PIECES OF A WOMAN
(director: Kornél Mundruczó; screenwriter: Kata Wéber; cinematographer: Benjamin Loeb; editor: Dávid Jancsó; music: Howard Shore; cast: Vanessa Kirby (Martha), Shia LaBeouf (Sean), Ellen Burstyn (Elizabeth), Molly Parker (Eva), Sarah Snook (Suzanne), Benny Safdie (Chris), Iliza Shlesinger (Anita), Jimmie Fails (Max); Runtime: 126; MPAA Rating: R; producer: Kevin Turin/Aaron Ryder/Ashley Levinson; Netflix; 2020-Canada/Hungary/USA)
“Challenging but unconvincing childbirth drama.”
Reviewed by Dennis Schwartz
Hungarian filmmaker Kornél Mundruczó (“Jupiter’s Moon”/”White God”) in his first English-language film directs this challenging but unconvincing childbirth drama. It’s written with his usual writer, his real-life partner, Kata Weber. The filmmaker sets it in Boston (it was filmed in Quebec). It’s the kind of psychological film that Ingmar Bergman might have enjoyed directing.
Martha (Vanessa Kirby) and Sean (Shia LaBeouf) are a young couple hit by a tragedy that they have to learn how to face together. The film opens with a thirty-minute harrowing prologue that’s an emotional childbirth scene that’s not for the queasy. The single-shot shows Martha’s baby girl born alive and then suddenly dying. It’s a powerful sequence. The film after this great start flounders the rest of the way.

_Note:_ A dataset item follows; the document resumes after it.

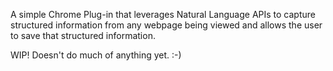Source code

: A simple Chrome Plug-in that leverages Natural Language APIs to capture structured information from any webpage being viewed and allows the user to save that structured information.

WIP! Doesn't do much of anything yet. :-)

The midwife chosen is a no show because she’s with another client. Eva (Molly Parker) is her last-minute replacement when Martha goes into labor at home. When things go horribly wrong and the baby dies, Martha goes into shock. Sean, a recovering addict, tries to hold in his grief. Soon after the death is confirmed, Martha’s lawyer cousin Suzanne (Sarah Snook) is asked by Elizabeth (Ellen Burstyn), Martha’s wealthy mother, who always believes she’s right, to file a civil suit against the midwife, and the lawyer seems confident she will win in court both on criminal and civil charges.

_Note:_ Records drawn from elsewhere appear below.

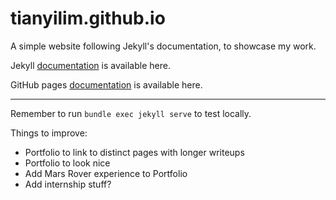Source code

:# tianyilim.github.io

A simple website following Jekyll's documentation, to showcase my work.

Jekyll [documentation](https://jekyllrb.com/docs) is available here.

GitHub pages [documentation](https://docs.github.com/en/pages) is available here.

---

Remember to run `bundle exec jekyll serve` to test locally.

Things to improve:
- Portfolio to link to distinct pages with longer writeups
- Portfolio to look nice
- Add Mars Rover experience to Portfolio
- Add internship stuff?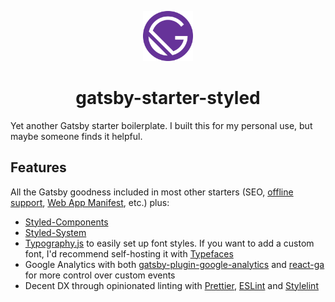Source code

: <p align="center">
  <a href="https://github.com/gregoralbrecht/gatsby-starter-styled">
    <img alt="gatsby-starter-styled" src="src/images/favicon.png" width="80px" />
  </a>
</p>
<h1 align="center">
  gatsby-starter-styled
</h1>

Yet another Gatsby starter boilerplate. I built this for my personal use, but maybe someone finds it helpful.

## Features

All the Gatsby goodness included in most other starters (SEO, [offline support](https://github.com/gatsbyjs/gatsby/tree/master/packages/gatsby-plugin-offline), [Web App Manifest](https://github.com/gatsbyjs/gatsby/tree/master/packages/gatsby-plugin-manifest), etc.) plus:

- [Styled-Components](https://github.com/styled-components/styled-components)
- [Styled-System](https://github.com/jxnblk/styled-system)
- [Typography.js](https://kyleamathews.github.io/typography.js/) to easily set up font styles. If you want to add a custom font, I'd recommend self-hosting it with [Typefaces](https://github.com/KyleAMathews/typefaces)
- Google Analytics with both [gatsby-plugin-google-analytics](https://www.gatsbyjs.org/packages/gatsby-plugin-google-analytics/) and [react-ga](https://github.com/react-ga/react-ga) for more control over custom events
- Decent DX through opinionated linting with [Prettier](https://github.com/prettier/prettier), [ESLint](https://github.com/eslint/eslint) and [Stylelint](https://github.com/stylelint/stylelint)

The oafish Sean is a blue-collar construction engineer on a bridge being built in the city. His partner Martha comes from a more affluent background. Her controlling Hungarian Jewish mother Elizabeth as a child escaped the Holocaust, and now in old age is in the first stages of dementia. Mom pisses off the proud Sean, who wants no gifts from someone he knows doesn’t care for him, especially expensive ones such as Martha’s expensive car from her car-dealer son-in-law Chris (Benny Safdie, an actor/director).
The film follows Martha and Sean for a year after the tragedy, and it tests the couple to see if they can stay together as they go through insufferable conversations over their guilt.
The courtroom scenes that ensue don’t work (they’re too much here and seem for another movie). Also the characters never convinced me they were for real.
But it’s a gripping tearjerker because the excellent cast makes it work despite its contrivances. Vanessa Kirby gives a heartfelt and unflinching performance, one that captivated me throughout.